**What is expected:** Pictures do not belong in the copy; print every entry exactly as it stands.

**Material provided:**
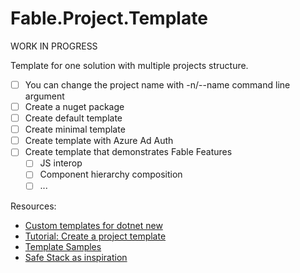 # Fable.Project.Template

WORK IN PROGRESS

Template for one solution with multiple projects structure.

- [ ] You can change the project name with -n/--name command line argument
- [ ] Create a nuget package 
- [ ] Create default template
- [ ] Create minimal template
- [ ] Create template with Azure Ad Auth
- [ ] Create template that demonstrates Fable Features
    - [ ] JS interop
    - [ ] Component hierarchy composition
    - [ ] ...
 
Resources:
- [Custom templates for dotnet new](https://learn.microsoft.com/en-us/dotnet/core/tools/custom-templates#installing-a-template)
- [Tutorial: Create a project template](https://learn.microsoft.com/en-us/dotnet/core/tutorials/cli-templates-create-project-template)
- [Template Samples](https://github.com/dotnet/dotnet-template-samples)
- [Safe Stack as inspiration](https://github.com/SAFE-Stack/SAFE-template)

**Output of the exercise:**
 # Fable.Project.Template

WORK IN PROGRESS

Template for one solution with multiple projects structure.

- [ ] You can change the project name with -n/--name command line argument
- [ ] Create a nuget package 
- [ ] Create default template
- [ ] Create minimal template
- [ ] Create template with Azure Ad Auth
- [ ] Create template that demonstrates Fable Features
    - [ ] JS interop
    - [ ] Component hierarchy composition
    - [ ] ...
 
Resources:
- [Custom templates for dotnet new](https://learn.microsoft.com/en-us/dotnet/core/tools/custom-templates#installing-a-template)
- [Tutorial: Create a project template](https://learn.microsoft.com/en-us/dotnet/core/tutorials/cli-templates-create-project-template)
- [Template Samples](https://github.com/dotnet/dotnet-template-samples)
- [Safe Stack as inspiration](https://github.com/SAFE-Stack/SAFE-template)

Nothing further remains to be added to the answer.